India is going sports-crazy. Fans are not only watching; they’re also playing. Which sport has the nation’s attention? Soccer? No, while popular, it’s not the new trend. Tennis? Getting closer.
The game of the day in India is badminton.
Badminton is second only to cricket in active participation in India. Why badminton? Call it the Saina Effect.
Saina Nehwal was 22 years old when she became India’s first winner of an Olympic badminton medal. She took the bronze in London four years ago—and became a star.
Soon Saina’s life will be the subject of a movie. India’s film industry, known as “Bollywood,” has found great commercial success in biopics about sports stars. (A biopic is a biographical motion picture.)
India’s biopics aren’t just well made. They’re also inspiring for a country that hasn’t produced a lot of world champions. Each has a plot twist or conflict the athlete overcomes. For Nehwal, the theme may be persistence more than actual hardship.
Saina was born to badminton-playing parents. Her father, now a scientist, was a university champion in the sport. Her mother won at a state level. Both parents gave their daughter their full support to pursue the sport they love. Saina began playing at age nine, working her way up to junior world champion at 18. She won her first World Superseries the next year. She has been ranked in the top four in the world ever since.

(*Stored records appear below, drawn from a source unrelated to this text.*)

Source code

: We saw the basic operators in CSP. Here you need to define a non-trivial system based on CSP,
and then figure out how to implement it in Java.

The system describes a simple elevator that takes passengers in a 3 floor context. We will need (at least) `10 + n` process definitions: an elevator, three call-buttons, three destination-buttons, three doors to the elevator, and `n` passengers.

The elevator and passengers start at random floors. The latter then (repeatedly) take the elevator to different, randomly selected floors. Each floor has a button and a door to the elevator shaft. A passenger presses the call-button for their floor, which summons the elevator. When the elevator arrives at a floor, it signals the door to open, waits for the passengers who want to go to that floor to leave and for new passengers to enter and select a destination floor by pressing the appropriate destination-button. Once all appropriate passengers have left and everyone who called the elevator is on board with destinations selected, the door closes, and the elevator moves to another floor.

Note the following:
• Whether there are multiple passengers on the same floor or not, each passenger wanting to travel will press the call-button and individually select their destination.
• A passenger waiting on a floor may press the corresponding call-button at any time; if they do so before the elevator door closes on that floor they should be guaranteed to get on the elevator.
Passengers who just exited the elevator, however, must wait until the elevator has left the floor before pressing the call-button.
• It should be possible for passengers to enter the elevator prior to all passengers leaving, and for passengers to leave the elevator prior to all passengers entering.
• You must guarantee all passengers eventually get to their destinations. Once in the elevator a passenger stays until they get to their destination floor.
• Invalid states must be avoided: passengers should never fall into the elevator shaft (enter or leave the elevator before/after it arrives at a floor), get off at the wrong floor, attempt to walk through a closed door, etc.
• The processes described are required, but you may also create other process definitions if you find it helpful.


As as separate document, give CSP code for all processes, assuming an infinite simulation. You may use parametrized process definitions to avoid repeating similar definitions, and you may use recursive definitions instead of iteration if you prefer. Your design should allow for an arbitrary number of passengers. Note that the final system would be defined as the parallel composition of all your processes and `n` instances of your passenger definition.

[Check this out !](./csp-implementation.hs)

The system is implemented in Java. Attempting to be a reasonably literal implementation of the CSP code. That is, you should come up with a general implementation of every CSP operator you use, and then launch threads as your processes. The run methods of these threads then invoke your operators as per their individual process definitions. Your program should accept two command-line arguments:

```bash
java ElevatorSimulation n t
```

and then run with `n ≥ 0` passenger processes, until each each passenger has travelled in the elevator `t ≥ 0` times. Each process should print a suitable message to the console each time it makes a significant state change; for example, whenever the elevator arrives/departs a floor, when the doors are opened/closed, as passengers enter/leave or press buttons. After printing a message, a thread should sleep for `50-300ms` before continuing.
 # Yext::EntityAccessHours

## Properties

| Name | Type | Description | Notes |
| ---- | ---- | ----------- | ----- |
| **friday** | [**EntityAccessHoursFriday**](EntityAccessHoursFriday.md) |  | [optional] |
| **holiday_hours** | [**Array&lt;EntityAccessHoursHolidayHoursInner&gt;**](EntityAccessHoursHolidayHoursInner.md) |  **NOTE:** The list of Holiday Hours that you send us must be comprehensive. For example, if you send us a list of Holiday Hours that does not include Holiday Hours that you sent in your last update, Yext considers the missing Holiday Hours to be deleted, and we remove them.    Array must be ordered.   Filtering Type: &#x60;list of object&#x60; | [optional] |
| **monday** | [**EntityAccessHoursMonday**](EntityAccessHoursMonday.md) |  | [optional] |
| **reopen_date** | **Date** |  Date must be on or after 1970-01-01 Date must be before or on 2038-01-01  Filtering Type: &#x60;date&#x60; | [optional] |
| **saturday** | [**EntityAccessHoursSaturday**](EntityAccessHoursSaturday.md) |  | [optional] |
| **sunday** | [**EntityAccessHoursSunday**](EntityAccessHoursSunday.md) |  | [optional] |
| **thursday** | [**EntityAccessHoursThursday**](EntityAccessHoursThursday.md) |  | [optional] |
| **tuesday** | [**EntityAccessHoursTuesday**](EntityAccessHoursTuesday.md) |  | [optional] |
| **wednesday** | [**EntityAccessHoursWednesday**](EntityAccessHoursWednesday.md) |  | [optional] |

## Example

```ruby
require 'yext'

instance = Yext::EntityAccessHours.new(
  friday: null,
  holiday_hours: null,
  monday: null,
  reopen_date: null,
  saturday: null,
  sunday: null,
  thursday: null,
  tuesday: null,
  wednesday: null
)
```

The national Badminton Association of India (BAI) is riding the wave of Saina’s success. In response to her popularity, the association organized India’s first badminton league. The league’s televised matches have the third highest viewing in the nation, after cricket and field hockey. Nehwal is the second highest-paid player in the world, just after top-ranked Malaysian player Lee Chong Wei.
Saina entered the 2016 Swiss Open in late March in the top-seeded position. But due to an injury, she did not make it through the semi-finals. Her place at the Rio Summer Olympics is practically secured however—barring further injury. BAI president Akhilesh Das Gupta is confident that another Olympic medal is in her future.
Award-winning screenwriter Amole Gupte will direct the upcoming biopic. He finds Saina’s challenge even more reason to pull for her success. Gupte used the endearing Hindi word beti, which means daughter, to describe his vision for the film.
"It's a story of a tigress beti, princess beti, who has set fire to the badminton court with her prowess like no one else before," Gupte says. He called Saina "an icon for the young and the old, for a long time to come."